Shutdown Lowdown: What Federal Contractors Can Do To Ease The Pain

As of this writing, our, ahem, “leaders” in Washington appear incapable of avoiding a shutdown of the federal government.  Barring a political breakthrough, at least a partial shutdown is likely, beginning tomorrow morning.  And depending on the duration of the stalemate, the consequences of a shutdown could be felt deeply and painfully throughout our economy, including the construction industry.

Should the federal government shut down, what should contractors do to mitigate the damage?

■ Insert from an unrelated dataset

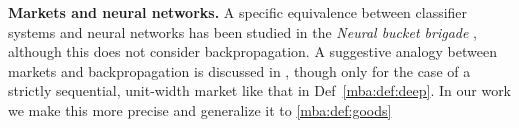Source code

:\textbf{Markets and neural networks.} A specific equivalence between classifier systems and neural networks has been studied in the \emph{Neural bucket brigade} \citep{davisMappingClassifierSystems1988, schmidhuberLocalLearningAlgorithm1989}, although this does not consider backpropagation. A suggestive analogy between markets and backpropagation is discussed in \citet{wentworthCompetitiveMarketsDistributed2018}, though only for the case of a strictly sequential, unit-width market like that in Def~\ref{mba:def:deep}. In our work we make this more precise and generalize it to \ref{mba:def:goods}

I commend to your reading this 2-page memo from AGC of America.  It not only provides a concise summary of how the federal government arrived at this precipice, it also includes a helpful list of actions contractors on federal projects can and should take to protect their interests.

To my mind, the most salient point made in AGC’s memo is the importance of carefully segregating the costs that might be incurred by a contractor in the event its project is suspended due to a shutdown.  As a general rule, claims for equitable adjustment arising from owner-caused delay are much easier to prove and recover upon when the damages claimed are both directly tied to the impact in question and readily quantifiable.  That general rule would most certainly apply to claims for equitable adjustment that might arise from a project suspension occasioned by a shutdown of the federal government.

If your project is suspended due to a shutdown of the federal government, consider creating a unique set of cost codes for the sole purpose of capturing the costs of the suspension.  That means if you are forced to demobilize equipment; weather-protect work-in-place; remobilize post-suspension; and/or perform additional clean-up, site grading and erosion control post-suspension, you should create a separate cost code for each of those activities (and any others related to project suspension).  You should also create a separate set of files for maintaining the invoices, labor/equipment timesheets and other cost-supporting documentation.

Let’s keep our fingers crossed for an 11th hour resolution to the impasse in DC.  Should the government shutdown, however, I will try my best to keep on top of news stories discussing the impact on the construction industry and pass them along.